Ao cabo de algum tempo, olhei para o relógio. Correra uma hora. Nenhum
efeito. O cérebro claro, fresco: nenhum desejo de sono.
Sorri,
com desdém, do poder do narcótico, e engoli corajosamente mais três pílulas
e
dali a um quarto de hora uma outra. Não posso dizer se ainda gozava de
pleno
uso da razão, quando tomei essa quarta pílula. Quero crer que não: não sei
mesmo como consegui voltar à cama. Doía-me a cabeça alucinadoramente.

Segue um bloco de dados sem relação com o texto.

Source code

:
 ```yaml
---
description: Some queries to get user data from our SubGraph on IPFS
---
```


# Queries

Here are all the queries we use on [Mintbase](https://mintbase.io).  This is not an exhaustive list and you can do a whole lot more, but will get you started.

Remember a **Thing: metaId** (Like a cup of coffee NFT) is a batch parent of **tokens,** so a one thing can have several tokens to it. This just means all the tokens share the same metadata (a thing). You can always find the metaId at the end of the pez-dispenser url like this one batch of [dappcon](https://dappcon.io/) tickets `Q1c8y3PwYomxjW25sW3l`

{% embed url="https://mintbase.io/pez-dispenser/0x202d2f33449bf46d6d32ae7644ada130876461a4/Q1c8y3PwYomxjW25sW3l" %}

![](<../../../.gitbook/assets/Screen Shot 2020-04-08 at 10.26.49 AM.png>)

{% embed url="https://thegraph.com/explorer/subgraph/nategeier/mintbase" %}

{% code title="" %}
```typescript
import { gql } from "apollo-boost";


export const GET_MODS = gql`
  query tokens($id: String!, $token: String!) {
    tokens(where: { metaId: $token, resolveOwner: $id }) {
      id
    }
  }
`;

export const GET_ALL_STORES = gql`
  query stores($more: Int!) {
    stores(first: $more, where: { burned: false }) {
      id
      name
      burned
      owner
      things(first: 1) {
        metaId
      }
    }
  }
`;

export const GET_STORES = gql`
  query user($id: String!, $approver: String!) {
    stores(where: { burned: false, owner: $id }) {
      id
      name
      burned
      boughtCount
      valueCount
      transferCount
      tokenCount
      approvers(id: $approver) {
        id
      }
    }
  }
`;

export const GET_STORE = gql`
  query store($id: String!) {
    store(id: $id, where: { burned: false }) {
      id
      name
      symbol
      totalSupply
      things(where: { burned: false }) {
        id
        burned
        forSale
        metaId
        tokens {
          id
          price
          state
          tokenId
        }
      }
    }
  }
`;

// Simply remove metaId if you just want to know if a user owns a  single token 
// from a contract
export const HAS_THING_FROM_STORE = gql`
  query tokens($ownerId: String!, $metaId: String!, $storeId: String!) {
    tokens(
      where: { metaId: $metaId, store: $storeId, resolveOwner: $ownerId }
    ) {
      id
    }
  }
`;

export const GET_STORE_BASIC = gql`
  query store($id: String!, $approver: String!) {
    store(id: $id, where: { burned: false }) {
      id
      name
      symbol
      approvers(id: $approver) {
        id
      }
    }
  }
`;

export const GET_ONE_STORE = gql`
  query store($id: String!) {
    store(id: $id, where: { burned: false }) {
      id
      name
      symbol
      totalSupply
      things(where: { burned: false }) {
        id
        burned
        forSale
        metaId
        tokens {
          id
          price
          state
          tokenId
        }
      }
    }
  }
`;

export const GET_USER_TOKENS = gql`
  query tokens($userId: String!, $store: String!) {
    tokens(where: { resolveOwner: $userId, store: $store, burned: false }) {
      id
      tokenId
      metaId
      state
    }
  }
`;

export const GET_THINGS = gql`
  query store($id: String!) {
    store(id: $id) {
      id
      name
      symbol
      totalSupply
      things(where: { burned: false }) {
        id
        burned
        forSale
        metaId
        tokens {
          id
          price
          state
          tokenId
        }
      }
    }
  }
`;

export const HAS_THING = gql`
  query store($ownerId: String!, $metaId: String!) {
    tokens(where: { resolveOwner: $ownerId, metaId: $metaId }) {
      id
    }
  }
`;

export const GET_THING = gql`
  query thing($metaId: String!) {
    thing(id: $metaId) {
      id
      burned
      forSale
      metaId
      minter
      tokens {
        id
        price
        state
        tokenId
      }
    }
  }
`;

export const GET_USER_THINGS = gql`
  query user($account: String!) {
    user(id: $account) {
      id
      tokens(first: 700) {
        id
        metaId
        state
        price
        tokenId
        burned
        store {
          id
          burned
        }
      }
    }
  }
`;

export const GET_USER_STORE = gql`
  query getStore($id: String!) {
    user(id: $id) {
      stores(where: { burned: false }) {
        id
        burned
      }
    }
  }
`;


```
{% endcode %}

Estalava-me no ouvido um barulho de mar quebrando-se de encontro a
rochedos. E
não sei se acharei palavras para lhes referir o que principiou então a
passar-se em mim…"
"Foi
uma cousa horrível, sobre-humana, inenarrável, prolongada por toda a noite.
Eu
não dormia, mas não estava acordado. Dentro do meu corpo havia uma alma
que sentia, que pensava; mas, como hei de eu explicar isto? não era a minha
verdadeira alma, porque essa eu a sentia fora de mim, divorciada do meu
corpo,
pairando sobre ele, querendo reentrar nele, e não podendo! não podendo!
não
podendo! Sabem vocês o que se passa, alguns momentos depois da morte,
segundo
os espíritas? Dizem os espíritas que a alma, abandonando o corpo, não se
afasta
dele, e, enquanto não se faz o enterro, fica errando em derredor do despojo
carnal desprezado. Era talvez isso o que eu sentia… Mas, não! não era isso,
porque além da minh’alma que pairava fora, havia uma outra que permanecia
no
corpo, sofrendo e chorando…
"Depois,
senti que acabara o desdobramento da minha personalidade. Estava outra vez
com
uma só alma. O corpo continuava a sofrer, a sofrer indizivelmente. E a alma,
outra vez una, outra vez indivisível, adquiriu uma acuidade, uma perfeição,
uma
clareza de memória sobrenaturais. Recapitulei toda
a minha vida, de dia em dia, de hora em hora. Lembrei-me até de quedas que
dei,
quando tinha um ano de idade. Assisti mesmo à cena do meu nascimento… E
como
me doía o remorso dos menores crimes cometidos, das mais insignificantes
injustiças praticadas! Tudo isso se passava em absoluto, cm perfeito estado de
vigília. Eu via arder, debaixo do globo azul, a chama da minha lâmpada de
petróleo; via agitarem-se à janela as cortinas brancas; ouvia o tique-taque do
relógio sobre a mesa… E vi mesmo o dia romper lá fora, como uma meia-luz
tênue a princípio, depois como uma claridade violenta que me pôs no quarto,
atravessada de parede a parede, uma larga faixa cor de ouro, em que
dançavam
milhões e milhões de átomos de poeira afogueada… Foi então que dormi,
sono
bruto, sono de pedra, sono de morte, por dez horas a fio…”
Houve um
momento de silêncio. Um de nós disse: "Mas isso nada prova… Você sofreu
assim, porque o excitante encontrou mal preparado o terreno em que devia
operar. E, mesmo, está hoje provado que o haxixe nada mais faz do que
exacerbar
o estado normal do indivíduo: dá mais alegria a quem é naturalmente alegre, e
mais tristeza a quem é naturalmente triste…"
Olavo
Bilac
1.
Paraísos artificiais (1860):
poemas de Baudelaire (1821-67) que tratam de experiências com
alucinógenos.
2.
Texto publicado em Crônicas e
novelas (1894) com o título de "Crônica livre". Nesse
livro, o primeiro da prosa bilaquiana, há uma seqüência de crônicas
ficcionalizadas, em que aparece o personagem Jacques, alter ego de Bilac.